> [Work instruction]: Counting from the line that holds "## 🔧 Exercises", return each line exactly, through and including the last line of the entries.

> [Data records]:
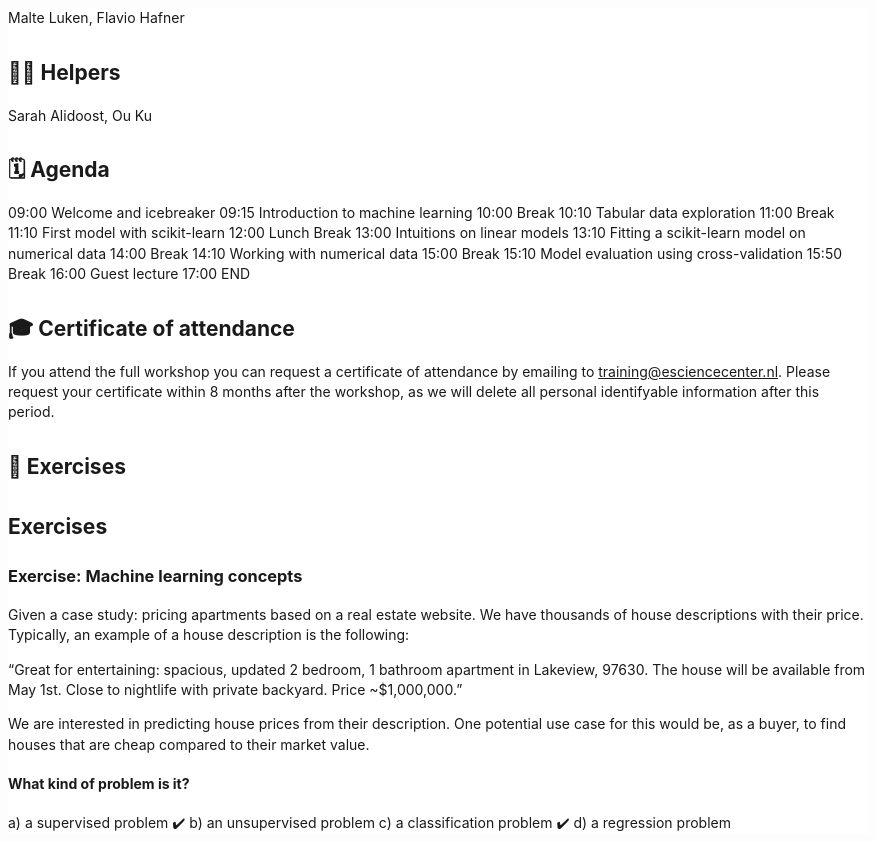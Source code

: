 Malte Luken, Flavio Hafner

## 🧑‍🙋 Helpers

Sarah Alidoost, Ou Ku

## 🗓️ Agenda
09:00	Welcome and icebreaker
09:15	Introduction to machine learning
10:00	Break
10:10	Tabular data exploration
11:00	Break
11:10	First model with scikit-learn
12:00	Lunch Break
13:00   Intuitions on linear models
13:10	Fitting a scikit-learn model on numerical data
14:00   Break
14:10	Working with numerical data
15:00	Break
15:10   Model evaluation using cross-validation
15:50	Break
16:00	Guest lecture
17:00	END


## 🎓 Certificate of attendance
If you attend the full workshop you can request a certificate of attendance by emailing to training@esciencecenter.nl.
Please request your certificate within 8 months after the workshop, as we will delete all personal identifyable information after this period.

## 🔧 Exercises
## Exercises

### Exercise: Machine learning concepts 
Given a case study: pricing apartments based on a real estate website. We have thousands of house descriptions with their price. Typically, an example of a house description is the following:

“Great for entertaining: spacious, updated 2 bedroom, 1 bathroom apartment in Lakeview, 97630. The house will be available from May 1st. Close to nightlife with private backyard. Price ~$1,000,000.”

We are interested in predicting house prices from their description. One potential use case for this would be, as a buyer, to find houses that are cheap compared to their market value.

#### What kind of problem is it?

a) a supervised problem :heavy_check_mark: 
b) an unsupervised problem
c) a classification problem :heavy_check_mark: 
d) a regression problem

> [Exercise answer]:
## 🔧 Exercises
## Exercises

### Exercise: Machine learning concepts 
Given a case study: pricing apartments based on a real estate website. We have thousands of house descriptions with their price. Typically, an example of a house description is the following:

“Great for entertaining: spacious, updated 2 bedroom, 1 bathroom apartment in Lakeview, 97630. The house will be available from May 1st. Close to nightlife with private backyard. Price ~$1,000,000.”

We are interested in predicting house prices from their description. One potential use case for this would be, as a buyer, to find houses that are cheap compared to their market value.

#### What kind of problem is it?

a) a supervised problem :heavy_check_mark: 
b) an unsupervised problem
c) a classification problem :heavy_check_mark: 
d) a regression problem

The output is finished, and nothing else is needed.